This is a gentle introduction to writing GPS-aware applications — or, How I Stopped Worrying And Learned To Love Spherical Trigonometry. It will explain the capabilities and limitations of GPS hardware and the gpsd software that you need to know about when writing location-aware applications.

We'll go from general to specific, beginning with an overview of how GPS works and ending with architectural suggestions about how to use gpsd to make your application location-aware.

First, the basics of how GPS works. It depends on the fact that satellite orbits can be modelled accurately. A GPS receiver is a combination of a radio receiver and computer that receives timing signals and orbit information from GPS satellites, and in particular can compute exactly where each satellite will be at any given time with respect to the fixed Earth. (For those of you who enjoy such details, what they actually predict is each satellite's position with respect to a coordinate system known as WGS84 which closely fits the mean sea level of Earth.)

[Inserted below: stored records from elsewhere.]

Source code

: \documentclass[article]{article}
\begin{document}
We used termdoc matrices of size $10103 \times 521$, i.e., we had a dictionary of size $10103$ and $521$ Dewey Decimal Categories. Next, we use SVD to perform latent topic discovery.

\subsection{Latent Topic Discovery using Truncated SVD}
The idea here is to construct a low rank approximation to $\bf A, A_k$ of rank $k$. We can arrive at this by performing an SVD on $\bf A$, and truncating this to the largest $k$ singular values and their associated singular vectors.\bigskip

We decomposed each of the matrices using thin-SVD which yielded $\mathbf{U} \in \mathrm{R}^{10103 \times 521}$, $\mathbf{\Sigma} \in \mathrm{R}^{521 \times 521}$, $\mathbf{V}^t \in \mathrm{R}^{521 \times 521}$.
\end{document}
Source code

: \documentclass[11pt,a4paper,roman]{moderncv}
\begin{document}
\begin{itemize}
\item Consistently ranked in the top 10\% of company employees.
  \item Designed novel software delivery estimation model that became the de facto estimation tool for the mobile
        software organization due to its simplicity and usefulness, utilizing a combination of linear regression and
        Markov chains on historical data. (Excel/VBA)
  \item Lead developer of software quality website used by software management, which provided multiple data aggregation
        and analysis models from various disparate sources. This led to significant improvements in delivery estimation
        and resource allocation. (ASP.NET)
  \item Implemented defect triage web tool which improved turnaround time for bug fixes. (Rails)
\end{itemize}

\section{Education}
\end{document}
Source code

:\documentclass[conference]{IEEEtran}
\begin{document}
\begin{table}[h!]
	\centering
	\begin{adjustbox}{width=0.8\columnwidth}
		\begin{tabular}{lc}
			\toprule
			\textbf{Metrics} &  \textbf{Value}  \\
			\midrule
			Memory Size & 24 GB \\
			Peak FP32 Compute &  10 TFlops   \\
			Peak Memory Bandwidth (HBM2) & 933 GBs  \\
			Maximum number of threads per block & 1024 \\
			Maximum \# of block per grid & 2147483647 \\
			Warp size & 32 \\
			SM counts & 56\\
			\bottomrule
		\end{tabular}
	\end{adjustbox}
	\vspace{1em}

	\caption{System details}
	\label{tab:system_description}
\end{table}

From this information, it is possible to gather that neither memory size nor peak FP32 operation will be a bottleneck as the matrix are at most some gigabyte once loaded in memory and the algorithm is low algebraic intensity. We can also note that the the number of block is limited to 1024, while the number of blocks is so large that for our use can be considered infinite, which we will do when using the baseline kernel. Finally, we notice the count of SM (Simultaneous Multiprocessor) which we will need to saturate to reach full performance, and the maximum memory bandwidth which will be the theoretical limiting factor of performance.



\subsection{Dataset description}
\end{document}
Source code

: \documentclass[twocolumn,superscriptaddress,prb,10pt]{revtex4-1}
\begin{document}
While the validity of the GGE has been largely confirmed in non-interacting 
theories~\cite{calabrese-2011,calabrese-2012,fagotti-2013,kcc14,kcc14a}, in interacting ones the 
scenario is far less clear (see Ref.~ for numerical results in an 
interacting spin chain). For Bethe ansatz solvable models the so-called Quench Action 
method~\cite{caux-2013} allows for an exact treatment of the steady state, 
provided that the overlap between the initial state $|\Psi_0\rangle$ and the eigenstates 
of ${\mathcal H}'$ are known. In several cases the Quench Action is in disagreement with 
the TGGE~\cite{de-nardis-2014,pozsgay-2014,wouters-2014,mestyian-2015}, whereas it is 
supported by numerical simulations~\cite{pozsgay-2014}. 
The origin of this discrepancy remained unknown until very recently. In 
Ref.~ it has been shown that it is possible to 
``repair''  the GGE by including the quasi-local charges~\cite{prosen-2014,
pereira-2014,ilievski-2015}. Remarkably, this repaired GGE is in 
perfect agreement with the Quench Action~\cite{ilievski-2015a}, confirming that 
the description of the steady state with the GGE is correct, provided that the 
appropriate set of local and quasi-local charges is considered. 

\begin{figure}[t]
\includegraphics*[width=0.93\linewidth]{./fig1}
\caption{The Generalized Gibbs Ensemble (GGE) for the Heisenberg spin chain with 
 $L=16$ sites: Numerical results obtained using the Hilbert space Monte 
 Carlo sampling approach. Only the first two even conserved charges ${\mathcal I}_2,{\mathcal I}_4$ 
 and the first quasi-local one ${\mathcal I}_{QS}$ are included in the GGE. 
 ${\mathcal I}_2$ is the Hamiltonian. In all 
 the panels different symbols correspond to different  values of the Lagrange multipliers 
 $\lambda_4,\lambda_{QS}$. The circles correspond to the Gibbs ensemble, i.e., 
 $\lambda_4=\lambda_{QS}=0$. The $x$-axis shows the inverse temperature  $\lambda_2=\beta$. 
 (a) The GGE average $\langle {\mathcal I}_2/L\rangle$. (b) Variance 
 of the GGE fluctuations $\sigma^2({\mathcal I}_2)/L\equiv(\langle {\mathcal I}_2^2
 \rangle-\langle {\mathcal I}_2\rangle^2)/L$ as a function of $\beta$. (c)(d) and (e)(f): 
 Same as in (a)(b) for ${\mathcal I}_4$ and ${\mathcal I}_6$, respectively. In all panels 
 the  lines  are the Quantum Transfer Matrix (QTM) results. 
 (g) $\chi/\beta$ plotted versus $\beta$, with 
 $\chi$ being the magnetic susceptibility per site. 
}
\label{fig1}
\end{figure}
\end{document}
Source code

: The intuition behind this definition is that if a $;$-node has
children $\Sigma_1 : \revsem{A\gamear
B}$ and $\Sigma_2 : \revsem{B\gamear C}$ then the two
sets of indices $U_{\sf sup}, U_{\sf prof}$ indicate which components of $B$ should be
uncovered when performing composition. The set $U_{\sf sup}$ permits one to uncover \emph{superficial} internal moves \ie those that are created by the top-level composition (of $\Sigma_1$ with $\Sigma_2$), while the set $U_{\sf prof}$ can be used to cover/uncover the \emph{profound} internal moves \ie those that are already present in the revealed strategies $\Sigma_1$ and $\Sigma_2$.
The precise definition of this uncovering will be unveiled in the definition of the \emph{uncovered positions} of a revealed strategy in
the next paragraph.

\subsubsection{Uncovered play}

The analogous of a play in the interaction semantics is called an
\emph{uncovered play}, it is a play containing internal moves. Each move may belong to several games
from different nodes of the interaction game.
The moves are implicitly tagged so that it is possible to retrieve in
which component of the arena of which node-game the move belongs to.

Although the term GPS properly refers only to the system operated by the United States Air Force (also called NAVSTAR, it is sometimes used loosely to refer to similar systems. We use the accepted term Global Navigation Satellite System (GNSS) to refer to all satellite-based navigation systems. The main systems other than GPS are GLONASS (Russia), Galileo (EU) and BeidDou (China). Because the gpsd project originated when GPS was the overwhelmingly dominant paradigm, many parts of the documentation and code refer to GPS when GNSS is more accurate. Our intent is to adjust the documentation and to leave the code alone because there is a real cost to changing code.

This paragraph and much of the following text is specific to GPS/NAVSTAR, but the principles largely apply to other systems. There are presently about 30 dedicated Navstar satellites (full coverage can be achieved with 24), twenty thousand km (twelve thousand miles), up in high-inclination orbits, so that each one's trajectory wraps around the Earth like a ball of yarn as the planet spins beneath them. The inclinations are tuned to guarantee that about twelve will be visible at any given time from anywhere on Earth (coverage falls off a little at high latitudes).

You can look at a very nifty simulation of Navstar satellite orbits. (Requires Java, also includes GLONASS, the Russian military equivalent).

Each satellite broadcasts identification pulses, each one including the clock time it was sent. A GPS receiver, picking up these pulses, and knowing the speed of light, can recover its 4-dimensional location (Latitude, Longitude, Altitude, and Time). Ideally, you would need to solve four simultaneous equations with the four unknowns, so would need four visible satellites. This is known as a 3D fix. Computing the GPS's exact position with respect to the satellites becomes a relatively simple if tedious exercise in spherical trigonometry (which, fortunately, the GPS's firmware does for you). Note that the GPS reciever does not need to know its own time or location to begin with.

An excellent introduction is available at: How GPS Receivers Work, see page 4 in particular.

That's the theory. In practice, the system has important limits. Anything, natural or artificial, that messes with the signal timings will degrade the accuracy of your position fix. Until it was abolished by Presidential decree in 2000, the most important limit was artificial, the so-called 'Selective Availability' feature. The satellites were programmed to introduce patterned timing jitter into the signals. The U.S. military knew the pattern, but nobody else did (or, at least, nobody who was admitting it).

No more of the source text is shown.